COALEX STATE INQUIRY REPORT - 183
June 1991
James Ellerhoff
Division of Soil Conservation
Wallace Building, 2nd Floor
East 9th Street & Grand Avenue
Des Moines, Iowa 50319
TOPIC: UNWARRANTED FAILURE TO COMPLY: DEFINITION OF "INDIFFERENCE", "LACK OF DILIGENCE" AND "LACK OF REASONABLE CARE" [Includes COALEX Reports Nos. 141 & 172]
INQUIRY: Are there any administrative decisions which define the terms above as used in the definition of "unwarranted failure to comply", 30 CFR 843.5 [initial regulations 30 CFR 722.16(b)(3)]? The same phrases are found as part of the definition of "negligence", 30 CFR 845.13(b)(3)(ii)(B) [initial regulations 30 CFR 723.12(d)].
SEARCH RESULTS: The COALEX Library and existing COALEX Reports were used to conduct this research. The relevant OHA decisions identified attempt to define terms at issue in determining the validity of an NOV or CO, or when addressing the appropriateness of the points assigned for negligence. Copies of the decisions listed below are attached. Also included are COALEX Report - 172, "Inability to comply" (March, 1991) and COALEX Report - 141, "Reduction of mandatory civil penalty" (May, 1990) [See, in particular, PEABODY COAL CO. v OSM, 90 IBLA 186, IBLA 84-766 (January 28, 1986)].
OSM v RWR DEVELOPMENT CO. AND DEBCON COAL CO., CH 0-2-A (March 17, 1981).
In finding that there was "no pattern of violation to warrant either suspension or revocation" of the mining permit, the ALJ used BLACK'S LAW DICTIONARY to define the phrases at issue:
"There is a wide chasm between an act of indifference and lack of reasonable care. There is a difference between the lack of diligence in 'allowing a violation to occur' and a failure to abate a violation due to indifference or lack of reasonable care."
"Indifference denotes disinterest or unconcern which, under some circumstances, may amount to willful conduct although passive as opposed to active willful disregard."
"Reasonable care is such a degree of care, precaution or diligence as may fairly and properly be expected or required, having regard to the nature of the action, or of the subject matter, and the circumstances surrounding the transaction."
"Lack of reasonable care usually equates with ordinary negligence and in this case it should be defined according to the nature of the industry of surface mining and those who work therein."
LONE STAR STEEL CO. v OSM, 98 IBLA 56, IBLA 86-101 (June 8, 1987).

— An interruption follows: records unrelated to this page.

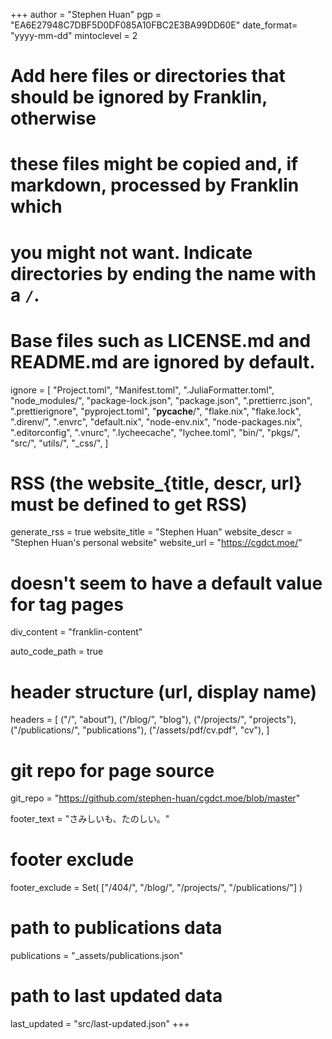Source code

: <!--
Add here global page variables to use throughout your website.
-->
+++
author = "Stephen Huan"
pgp = "EA6E27948C7DBF5D0DF085A10FBC2E3BA99DD60E"
date_format= "yyyy-mm-dd"
mintoclevel = 2

# Add here files or directories that should be ignored by Franklin, otherwise
# these files might be copied and, if markdown, processed by Franklin which
# you might not want. Indicate directories by ending the name with a `/`.
# Base files such as LICENSE.md and README.md are ignored by default.
ignore = [
    "Project.toml",
    "Manifest.toml",
    ".JuliaFormatter.toml",
    "node_modules/",
    "package-lock.json",
    "package.json",
    ".prettierrc.json",
    ".prettierignore",
    "pyproject.toml",
    "__pycache__/",
    "flake.nix",
    "flake.lock",
    ".direnv/",
    ".envrc",
    "default.nix",
    "node-env.nix",
    "node-packages.nix",
    ".editorconfig",
    ".vnurc",
    ".lycheecache",
    "lychee.toml",
    "bin/",
    "pkgs/",
    "src/",
    "utils/",
    "_css/",
]

# RSS (the website_{title, descr, url} must be defined to get RSS)
generate_rss = true
website_title = "Stephen Huan"
website_descr = "Stephen Huan's personal website"
website_url   = "https://cgdct.moe/"

# doesn't seem to have a default value for tag pages
div_content = "franklin-content"

auto_code_path = true

# header structure (url, display name)
headers = [
    ("/", "about"),
    ("/blog/", "blog"),
    ("/projects/", "projects"),
    ("/publications/", "publications"),
    ("/assets/pdf/cv.pdf", "cv"),
]

# git repo for page source
git_repo = "https://github.com/stephen-huan/cgdct.moe/blob/master"

footer_text = "さみしいも、たのしい。"

# footer exclude
footer_exclude = Set(
    ["/404/", "/blog/", "/projects/", "/publications/"]
)

# path to publications data
publications = "_assets/publications.json"

# path to last updated data
last_updated = "src/last-updated.json"
+++
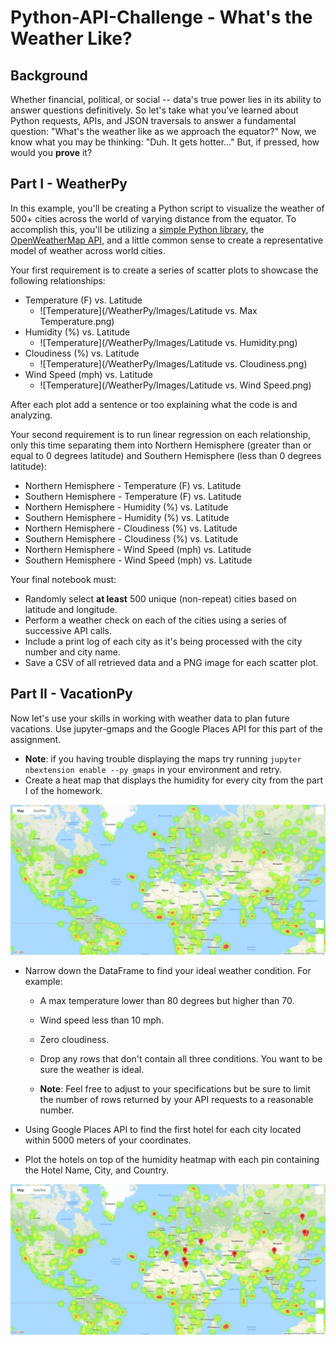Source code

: # Python-API-Challenge - What's the Weather Like?

## Background

Whether financial, political, or social -- data's true power lies in its ability to answer questions definitively. So let's take what you've learned about Python requests, APIs, and JSON traversals to answer a fundamental question: "What's the weather like as we approach the equator?"
Now, we know what you may be thinking: "Duh. It gets hotter..."
But, if pressed, how would you **prove** it?

## Part I - WeatherPy

In this example, you'll be creating a Python script to visualize the weather of 500+ cities across the world of varying distance from the equator. To accomplish this, you'll be utilizing a [simple Python library](https://pypi.python.org/pypi/citipy), the [OpenWeatherMap API](https://openweathermap.org/api), and a little common sense to create a representative model of weather across world cities.

Your first requirement is to create a series of scatter plots to showcase the following relationships:

* Temperature (F) vs. Latitude
	* ![Temperature](/WeatherPy/Images/Latitude vs. Max Temperature.png)
* Humidity (%) vs. Latitude
	* ![Temperature](/WeatherPy/Images/Latitude vs. Humidity.png)
* Cloudiness (%) vs. Latitude
	* ![Temperature](/WeatherPy/Images/Latitude vs. Cloudiness.png)
* Wind Speed (mph) vs. Latitude
	* ![Temperature](/WeatherPy/Images/Latitude vs. Wind Speed.png)

After each plot add a sentence or too explaining what the code is and analyzing.

Your second requirement is to run linear regression on each relationship, only this time separating them into Northern Hemisphere (greater than or equal to 0 degrees latitude) and Southern Hemisphere (less than 0 degrees latitude):

* Northern Hemisphere - Temperature (F) vs. Latitude
* Southern Hemisphere - Temperature (F) vs. Latitude
* Northern Hemisphere - Humidity (%) vs. Latitude
* Southern Hemisphere - Humidity (%) vs. Latitude
* Northern Hemisphere - Cloudiness (%) vs. Latitude
* Southern Hemisphere - Cloudiness (%) vs. Latitude
* Northern Hemisphere - Wind Speed (mph) vs. Latitude
* Southern Hemisphere - Wind Speed (mph) vs. Latitude

Your final notebook must:

* Randomly select **at least** 500 unique (non-repeat) cities based on latitude and longitude.
* Perform a weather check on each of the cities using a series of successive API calls.
* Include a print log of each city as it's being processed with the city number and city name.
* Save a CSV of all retrieved data and a PNG image for each scatter plot.

## Part II - VacationPy


Now let's use your skills in working with weather data to plan future vacations. Use jupyter-gmaps and the Google Places API for this part of the assignment.

* **Note**: if you having trouble displaying the maps try running `jupyter nbextension enable --py gmaps` in your environment and retry.
* Create a heat map that displays the humidity for every city from the part I of the homework.

![Humidty](/VacationPy/Images/humidty.png)

* Narrow down the DataFrame to find your ideal weather condition. For example:

    * A max temperature lower than 80 degrees but higher than 70.


    * Wind speed less than 10 mph.


    * Zero cloudiness.


    * Drop any rows that don't contain all three conditions. You want to be sure the weather is ideal.


    * **Note**: Feel free to adjust to your specifications but be sure to limit the number of rows returned by your API requests to a reasonable number.

* Using Google Places API to find the first hotel for each city located within 5000 meters of your coordinates.

* Plot the hotels on top of the humidity heatmap with each pin containing the Hotel Name, City, and Country.

![Hotels](/VacationPy/Images/hotel.png)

"OSMRE may properly issue a notice of violation to the permittee of a surface coal mining operation in the reclamation phase under an interim program permit when it finds cattle grazing" on the permit area without permission of the regulatory authority. "The permittee's diligent efforts to keep cattle from entering the area are factors to be considered in mitigation of the amount of a civil penalty assessed", they are not relevant to whether or not there was a violation of the regulations. "Inability to comply may only be considered in mitigation of the amount of the civil penalty."
LONE STAR STEEL CO. v OSM, 107 IBLA 134, IBLA 87-284 (February 6, 1989).

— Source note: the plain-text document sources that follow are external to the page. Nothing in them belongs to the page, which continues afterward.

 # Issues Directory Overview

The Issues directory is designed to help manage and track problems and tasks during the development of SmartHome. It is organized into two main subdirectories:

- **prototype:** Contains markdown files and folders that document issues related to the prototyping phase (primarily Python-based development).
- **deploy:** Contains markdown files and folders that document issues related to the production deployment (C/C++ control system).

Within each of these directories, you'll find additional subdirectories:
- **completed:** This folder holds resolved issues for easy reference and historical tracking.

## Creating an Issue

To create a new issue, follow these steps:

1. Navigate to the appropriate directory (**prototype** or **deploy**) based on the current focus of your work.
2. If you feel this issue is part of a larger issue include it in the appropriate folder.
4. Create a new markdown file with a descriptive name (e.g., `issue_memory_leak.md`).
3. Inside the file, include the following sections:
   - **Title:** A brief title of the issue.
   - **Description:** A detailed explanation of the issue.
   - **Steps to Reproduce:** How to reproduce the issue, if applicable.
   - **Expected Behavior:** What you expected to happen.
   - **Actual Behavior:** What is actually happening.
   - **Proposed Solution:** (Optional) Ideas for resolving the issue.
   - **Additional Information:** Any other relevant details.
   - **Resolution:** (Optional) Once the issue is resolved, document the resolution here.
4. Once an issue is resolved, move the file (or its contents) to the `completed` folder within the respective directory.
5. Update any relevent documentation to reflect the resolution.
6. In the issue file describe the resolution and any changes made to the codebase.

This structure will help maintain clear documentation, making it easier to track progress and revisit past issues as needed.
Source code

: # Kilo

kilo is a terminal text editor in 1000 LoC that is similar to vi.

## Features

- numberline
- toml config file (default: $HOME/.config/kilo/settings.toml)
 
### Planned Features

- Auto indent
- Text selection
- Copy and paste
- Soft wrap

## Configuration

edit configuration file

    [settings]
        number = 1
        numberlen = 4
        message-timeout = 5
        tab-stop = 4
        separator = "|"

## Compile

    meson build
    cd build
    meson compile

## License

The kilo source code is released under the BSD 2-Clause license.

As part of the discussion of the civil penalty assessment, the Board reduced the number of points for negligence, finding that "the regulation is designed to recognize degrees of fault in causation, since it provides that causes for violations ranging from inadvertence, through negligence, to intentional conduct are possible. Because each category of fault allows for assessment of a varying number of points, each category is designed to allow the exercise of discretion by the Department. Thus, if no negligence can be said to exist, but a violation nevertheless has occurred, no points at all are assessed."

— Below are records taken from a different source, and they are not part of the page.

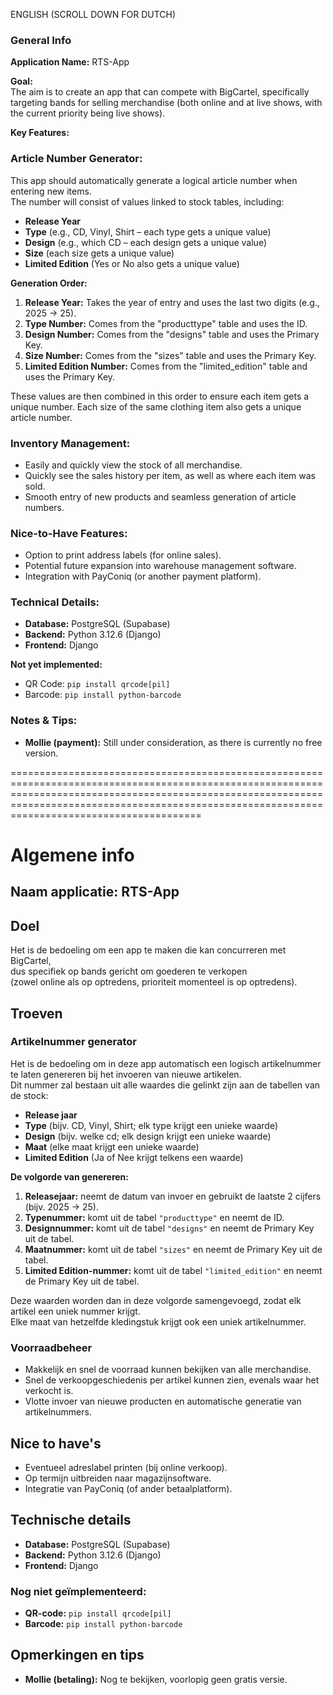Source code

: 

ENGLISH (SCROLL DOWN FOR DUTCH)

### General Info  

**Application Name:** RTS-App  

**Goal:**  
The aim is to create an app that can compete with BigCartel, specifically targeting bands for selling merchandise (both online and at live shows, with the current priority being live shows).  

**Key Features:**  

### **Article Number Generator:**  
This app should automatically generate a logical article number when entering new items.  
The number will consist of values linked to stock tables, including:  

- **Release Year**  
- **Type** (e.g., CD, Vinyl, Shirt – each type gets a unique value)  
- **Design** (e.g., which CD – each design gets a unique value)  
- **Size** (each size gets a unique value)  
- **Limited Edition** (Yes or No also gets a unique value)  

**Generation Order:**  
1. **Release Year:** Takes the year of entry and uses the last two digits (e.g., 2025 → 25).  
2. **Type Number:** Comes from the "producttype" table and uses the ID.  
3. **Design Number:** Comes from the "designs" table and uses the Primary Key.  
4. **Size Number:** Comes from the "sizes" table and uses the Primary Key.  
5. **Limited Edition Number:** Comes from the "limited_edition" table and uses the Primary Key.  

These values are then combined in this order to ensure each item gets a unique number. Each size of the same clothing item also gets a unique article number.  

### **Inventory Management:**  
- Easily and quickly view the stock of all merchandise.  
- Quickly see the sales history per item, as well as where each item was sold.  
- Smooth entry of new products and seamless generation of article numbers.  

### **Nice-to-Have Features:**  
- Option to print address labels (for online sales).  
- Potential future expansion into warehouse management software.  
- Integration with PayConiq (or another payment platform).  

### **Technical Details:**  
- **Database:** PostgreSQL (Supabase)  
- **Backend:** Python 3.12.6 (Django)  
- **Frontend:** Django  

**Not yet implemented:**  
- QR Code: `pip install qrcode[pil]`  
- Barcode: `pip install python-barcode`  

### **Notes & Tips:**  
- **Mollie (payment):** Still under consideration, as there is currently no free version.  


=========================================================================================================================================================================================================================================================

# Algemene info  

## Naam applicatie: RTS-App  

## Doel  
Het is de bedoeling om een app te maken die kan concurreren met BigCartel,  
dus specifiek op bands gericht om goederen te verkopen  
(zowel online als op optredens, prioriteit momenteel is op optredens).  

## Troeven  

### **Artikelnummer generator**  
Het is de bedoeling om in deze app automatisch een logisch artikelnummer te laten genereren bij het invoeren van nieuwe artikelen.  
Dit nummer zal bestaan uit alle waardes die gelinkt zijn aan de tabellen van de stock:  

- **Release jaar**  
- **Type** (bijv. CD, Vinyl, Shirt; elk type krijgt een unieke waarde)  
- **Design** (bijv. welke cd; elk design krijgt een unieke waarde)  
- **Maat** (elke maat krijgt een unieke waarde)  
- **Limited Edition** (Ja of Nee krijgt telkens een waarde)  

**De volgorde van genereren:**  

1. **Releasejaar:** neemt de datum van invoer en gebruikt de laatste 2 cijfers (bijv. 2025 → 25).  
2. **Typenummer:** komt uit de tabel `"producttype"` en neemt de ID.  
3. **Designnummer:** komt uit de tabel `"designs"` en neemt de Primary Key uit de tabel.  
4. **Maatnummer:** komt uit de tabel `"sizes"` en neemt de Primary Key uit de tabel.  
5. **Limited Edition-nummer:** komt uit de tabel `"limited_edition"` en neemt de Primary Key uit de tabel.  

Deze waarden worden dan in deze volgorde samengevoegd, zodat elk artikel een uniek nummer krijgt.  
Elke maat van hetzelfde kledingstuk krijgt ook een uniek artikelnummer.  

### **Voorraadbeheer**  
- Makkelijk en snel de voorraad kunnen bekijken van alle merchandise.  
- Snel de verkoopgeschiedenis per artikel kunnen zien, evenals waar het verkocht is.  
- Vlotte invoer van nieuwe producten en automatische generatie van artikelnummers.  

## Nice to have's  
- Eventueel adreslabel printen (bij online verkoop).  
- Op termijn uitbreiden naar magazijnsoftware.  
- Integratie van PayConiq (of ander betaalplatform).  

## Technische details  
- **Database:** PostgreSQL (Supabase)  
- **Backend:** Python 3.12.6 (Django)  
- **Frontend:** Django  

### **Nog niet geïmplementeerd:**  
- **QR-code:** `pip install qrcode[pil]`  
- **Barcode:** `pip install python-barcode`  

## Opmerkingen en tips  
- **Mollie (betaling):** Nog te bekijken, voorlopig geen gratis versie.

The Board's calculation of points indicated that less than 30 points should be assessed "under the agreed circumstances" (see LONE STAR, above) and the penalty was waived.
COLLINS MINING CO. v OSM, 103 IBLA 25, IBLA 87-327 (June 23, 1988).
The Board found that Collins "was less than diligent in attempting to address the State NOV" and "negligent in failing to abate the violation cited by OSMRE. The record clearly shows an operator who desired to deal with the violation at its own pace and not according to the schedule dictated by either the State or OSMRE."
NATIONAL MINES CORP. v OSM, 104 IBLA 331, IBLA 87-57 (September 23, 1988).
In determining civil penalty amounts, the Board concluded "that petitioner's failure to prevent the contribution of additional suspended solids to the river was 'due to indifference, lack of diligence, or lack of reasonable care.' There is no evidence of a greater degree of fault than negligence. Here, petitioner was attempting to address one problem and through inattention it created another."
FARRELL-COOPER MINING CO. v OSM, 111 IBLA 115, IBLA 87-417 (September 28, 1989).
The Board affirmed the ALJ's finding that Farrell-Cooper had disturbed 35 acres of land prior to establishing sedimentation controls and that this action was taken prior to the approval of its permit revision and the ALJ's assessment of 12 points. The Board disagreed with the ALJ's ruling that Farrell-Cooper's negligence was "insignificant":
"If the negligence were, in fact, 'insignificant', less than 12 points would be appropriate. In this case, Farrell-Cooper was negligent. It should not have cleared the area in question until approval of its mine plan revision. Failure to do so exhibited a lack of reasonable care for which 12 points are properly assigned."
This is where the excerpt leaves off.